Читаем Человек планеты, любящий мир. Преподобный Мун Сон Мён. Автобиография полностью

Я всегда был довольно рукастым парнем и сам шил себе одежду. Когда наступали холода, я мог быстренько связать себе теплую шапку. У меня это получалось даже лучше, чем у женщин, и я порой давал советы по вязанию своим старшим сестрам. Однажды я связал теплый шарф для Хё Сон.

У меня были не руки, а настоящие медвежьи лапищи, но мне очень нравилось рукоделие, и я даже шил себе нижнее белье.
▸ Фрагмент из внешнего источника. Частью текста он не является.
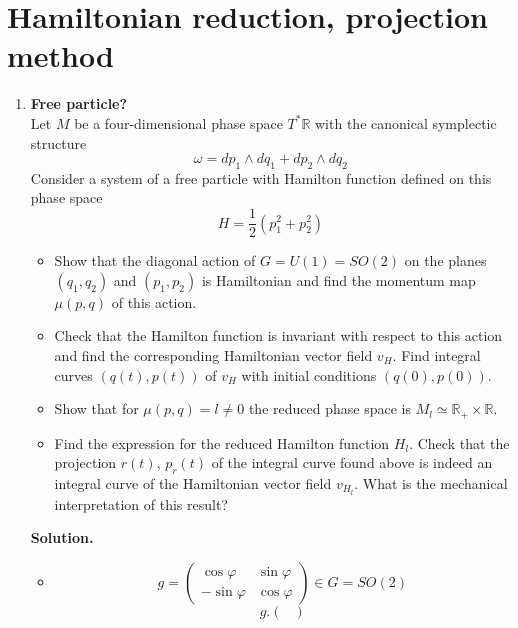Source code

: \documentclass[12pt]{article}
\theoremstyle{definition}
\begin{document}
\section{Hamiltonian reduction, projection method}
\begin{enumerate}
    \item \textbf{Free particle?}\\
    Let $M$ be a four-dimensional phase space $T^*\mathbb{R}$ with the canonical symplectic structure
    \begin{equation}
        \omega=dp_1\wedge dq_1+dp_2\wedge dq_2
    \end{equation}
    Consider a system of a free particle with Hamilton function defined on this phase space
    \begin{equation}
        H=\frac{1}{2}(p_1^2+p_2^2)
    \end{equation}
    \begin{itemize}
        \item Show that the diagonal action of $G = U(1) = SO(2)$ on the planes $(q_1, q_2)$ and $(p_1, p_2)$ is Hamiltonian and find the momentum map $\mu(p, q)$ of this action.
        \item Check that the Hamilton function is invariant with respect to this action and find the corresponding Hamiltonian vector field $v_H$. Find integral curves $(q(t), p(t))$ of $v_H$ with initial conditions $(q(0), p(0))$.
        \item Show that for $\mu(p, q) = l\neq0$ the reduced phase space is $M_l\simeq\mathbb{R}_+\times\mathbb{R}$.
        \item Find the expression for the reduced Hamilton function $H_l$. Check that the projection $r(t)$, $p_r(t)$ of the integral curve found above is indeed an integral curve of the Hamiltonian vector field $v_{H_l}$. What is the mechanical interpretation of this result?
    \end{itemize}
    \textbf{Solution.}
    \begin{itemize}
        \item 
        \begin{equation}
            g=\begin{pmatrix}
                \cos\varphi & \sin\varphi\\
                -\sin\varphi & \cos\varphi
            \end{pmatrix}\in G=SO(2)
        \end{equation}
        \begin{equation}
            g.\begin{pmatrix}

\end{pmatrix}
\end{equation}
\end{itemize}
\end{enumerate}
\end{document}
Я отматывал от рулона кусок ткани, складывал его пополам, вырезал по шаблону, сшивал, подрубал и надевал на себя. Когда я таким образом сшил маме пару традиционных корейских носков, она выразила свое одобрение так: «Ну-ну! Я-то думала, что второй сын только и умеет, что бить баклуши, а он мне вон какие хорошие носки смастерил!»

В те времена в качестве приданого для сына или дочери родители должны были заранее приготовить отрезы хлопчатобумажной ткани. Наша мама брала хлопковую вату, прикрепляла ее к прялке и пряла нитки. На диалекте провинции Пхёнан они назывались «токкенги». Затем она заправляла в ткацкий станок ряд из двадцати нитей и ткала по двенадцать, тринадцать полотен ткани и даже больше. Каждый раз, когда кто-то из детей вступал в брак, из-под огрубевших пальцев матери выходили мягкие и красивые ткани, по качеству не уступавшие самому лучшему атласу. Ее руки были необыкновенно проворными! Если другие успевали в день соткать три-четыре куска ткани, то у мамы выходило двадцать и даже больше. Если она торопилась закончить подготовку к свадьбе одной из моих старших сестер, она могла за день соткать целый рулон! У мамы был крайне нетерпеливый характер. Как только она принимала решение, она тут же приступала к делу и трудилась не покладая рук, пока не заканчивала работу. В этом я очень похож на нее.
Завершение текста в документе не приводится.